Uit inspectie bleek dat de twee bruggen aan renovatie toe waren. Westenberg maakte samen met de gemeente en specialist Haasnoot Bruggen in bouwteamverband een plan. Ze vervingen één brug volledig volgens de CUR213-systematiek. Emile Hoogterp van Ingenieursbureau Westenberg is een van de opstellers van deze richtlijn over de duurzame detaillering van hout.
Als nieuw
“We pasten zoveel mogelijk secundaire materialen toe”, vertelt Broeke. “Van een van de bruggen gebruikten we het brugdek opnieuw. Ook kregen we een gebruikte leuning van de gemeente Apeldoorn en een stalen leuning van een project van Rijkswaterstaat. Het mooie vind ik dat beide bruggen er als nieuw uit zien. We hebben geen enkele negatieve reactie gehoord.”
FSC Recycled
Ook Ingrid Haasnoot van Haasnoot Bruggen kijkt positief terug op het project. Zij wijst onder meer op het gebruik van FSC Recycled label. “Hout met dat label komt van hergebruikt materiaal wat traceerbaar is tot aan de bron.
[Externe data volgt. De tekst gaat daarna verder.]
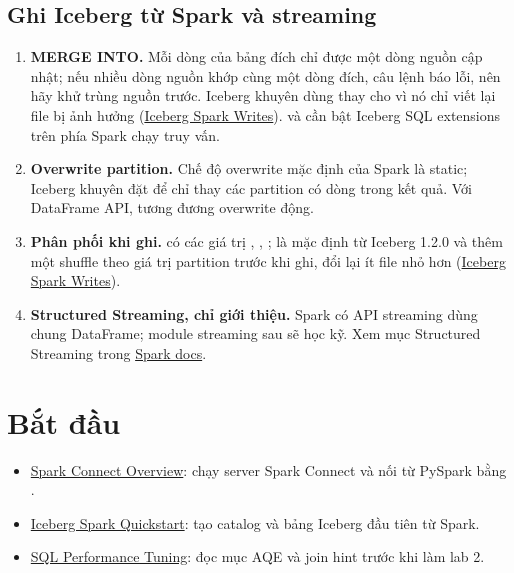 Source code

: \subsection{Ghi Iceberg từ Spark và streaming}
\begin{enumerate}[resume]
  \item \textbf{MERGE INTO.} Mỗi dòng của bảng đích chỉ được một dòng nguồn cập nhật; nếu nhiều dòng nguồn khớp cùng một dòng đích, câu lệnh báo lỗi, nên hãy khử trùng nguồn trước. Iceberg khuyên dùng  thay cho  vì nó chỉ viết lại file bị ảnh hưởng (\href{https://iceberg.apache.org/docs/latest/spark-writes/}{Iceberg Spark Writes}).  và  cần bật Iceberg SQL extensions trên phía Spark chạy truy vấn.
  \item \textbf{Overwrite partition.} Chế độ overwrite mặc định của Spark là static; Iceberg khuyên đặt  để chỉ thay các partition có dòng trong kết quả. Với DataFrame API,  tương đương overwrite động.
  \item \textbf{Phân phối khi ghi.}  có các giá trị , , ;  là mặc định từ Iceberg 1.2.0 và thêm một shuffle theo giá trị partition trước khi ghi, đổi lại ít file nhỏ hơn (\href{https://iceberg.apache.org/docs/latest/spark-writes/}{Iceberg Spark Writes}).
  \item \textbf{Structured Streaming, chỉ giới thiệu.} Spark có API streaming dùng chung DataFrame; module streaming sau sẽ học kỹ. Xem mục Structured Streaming trong \href{https://spark.apache.org/docs/latest/}{Spark docs}.
\end{enumerate}

\section{Bắt đầu}
\begin{itemize}
  \item \href{https://spark.apache.org/docs/latest/spark-connect-overview.html}{Spark Connect Overview}: chạy server Spark Connect và nối từ PySpark bằng .
  \item \href{https://iceberg.apache.org/spark-quickstart/}{Iceberg Spark Quickstart}: tạo catalog và bảng Iceberg đầu tiên từ Spark.
  \item \href{https://spark.apache.org/docs/latest/sql-performance-tuning.html}{SQL Performance Tuning}: đọc mục AQE và join hint trước khi làm lab 2.
\end{itemize}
Dat hebben we toegepast bij het oplengen van de heipalen. Alleen de delen die verrot waren (vanaf circa twintig centimeter onder de waterlijn) hebben wij vervangen met gerooide palen uit onze recycle voorraad” , vertelt Haasnoot. De aannemer heeft een voorraad FSC Recycled hout dat is vrijgekomen bij eerdere projecten. “Omdat wij een FSC-gecertificeerd bedrijf zijn, hebben opdrachtgevers bij ons de garantie dat het ook om echt FSC-hout gaat”, benadrukt Haasnoot.
Goede ontwikkeling
Ze vindt bij het project in Oosterhout vooral de combinatie van hergebruikt staal en hout bijzonder. “Samen dachten we over elk detail uitgebreid na. Dan maak je soms verrassende keuzes. Voor het kopschot gebruikten we bijvoorbeeld kunststof. Uit oogpunt van circulariteit zou je voor hout kiezen, maar vanwege de levensduur maakten we een andere keuze”, vertelt Haasnoot. “In onze branche denken we op deze manier steeds beter na over materiaalgebruik. Steeds vaker is de circulaire afweging belangrijker dan de financiële afweging. Dat vind ik een hele goede ontwikkeling.
Andere werkwijze
Volgens Broeke heeft het project ook in Oosterhout iets in gang gezet. Oosterhout brengt bijvoorbeeld binnen de eigen gemeente materialen in kaart die geschikt zijn voor hergebruik. “Wij bouwen een houtvoorraad op waarmee onze buitendienst makkelijker zelf reparaties en onderhoud aan kunstwerken kan uitvoeren. Dan hoef je niet voor elke klus een aannemer in te schakelen. Dat bespaart niet alleen geld, maar ook vervoersbewegingen en dus Co2-uitstoot. We zijn op een andere manier gaan denken.”
Marktplaats voor materialen
Broeke ziet veel ruimte voor verbeteringen in het circulair werken. Hij mist een ‘soort marktplaats’ voor materialen. “Rijkswaterstaat biedt wel materialen aan, maar die zijn vaak te massaal voor gemeenteland. Gemeenten hebben zelf een gezamenlijke databank nodig, zodat je heel makkelijk ziet welke circulaire materialen beschikbaar zijn”, zegt Broeke. Dankzij de duurzame renovatie van de twee bruggen (en een keerwand) bespaarde Oosterhout 75,9 ton CO2-eq. Ingenieursbureau Westenberg stelde ook een materialenpaspoort inclusief MKI-berekening op.